--- Data for review ---
+++

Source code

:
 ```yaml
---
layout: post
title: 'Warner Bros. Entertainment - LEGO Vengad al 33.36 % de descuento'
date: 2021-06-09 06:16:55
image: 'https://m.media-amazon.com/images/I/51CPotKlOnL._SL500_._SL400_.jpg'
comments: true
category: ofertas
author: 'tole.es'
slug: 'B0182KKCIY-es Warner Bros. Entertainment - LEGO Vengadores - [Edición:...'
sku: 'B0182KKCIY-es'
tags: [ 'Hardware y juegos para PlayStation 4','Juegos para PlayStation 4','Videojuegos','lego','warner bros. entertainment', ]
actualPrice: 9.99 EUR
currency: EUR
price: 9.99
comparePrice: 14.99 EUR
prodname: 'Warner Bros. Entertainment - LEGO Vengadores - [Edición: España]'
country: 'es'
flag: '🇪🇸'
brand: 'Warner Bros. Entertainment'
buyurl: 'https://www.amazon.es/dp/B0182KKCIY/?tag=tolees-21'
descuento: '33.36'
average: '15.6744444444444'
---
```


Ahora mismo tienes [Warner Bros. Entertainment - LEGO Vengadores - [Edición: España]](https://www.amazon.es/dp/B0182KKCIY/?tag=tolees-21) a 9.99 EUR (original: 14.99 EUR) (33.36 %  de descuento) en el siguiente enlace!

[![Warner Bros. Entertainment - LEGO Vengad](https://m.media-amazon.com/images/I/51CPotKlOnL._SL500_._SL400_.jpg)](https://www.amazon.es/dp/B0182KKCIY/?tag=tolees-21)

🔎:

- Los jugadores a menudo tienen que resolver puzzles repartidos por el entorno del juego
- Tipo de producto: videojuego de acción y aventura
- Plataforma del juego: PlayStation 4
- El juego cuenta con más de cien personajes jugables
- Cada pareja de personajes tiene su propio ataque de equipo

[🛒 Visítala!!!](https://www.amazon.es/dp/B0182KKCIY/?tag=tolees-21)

+++

What lines in the data include the string "tolees"? Copy each one.

--- Written solution ---
buyurl: 'https://www.amazon.es/dp/B0182KKCIY/?tag=tolees-21'
Ahora mismo tienes [Warner Bros. Entertainment - LEGO Vengadores - [Edición: España]](https://www.amazon.es/dp/B0182KKCIY/?tag=tolees-21) a 9.99 EUR (original: 14.99 EUR) (33.36 %  de descuento) en el siguiente enlace!
[![Warner Bros. Entertainment - LEGO Vengad](https://m.media-amazon.com/images/I/51CPotKlOnL._SL500_._SL400_.jpg)](https://www.amazon.es/dp/B0182KKCIY/?tag=tolees-21)
[🛒 Visítala!!!](https://www.amazon.es/dp/B0182KKCIY/?tag=tolees-21)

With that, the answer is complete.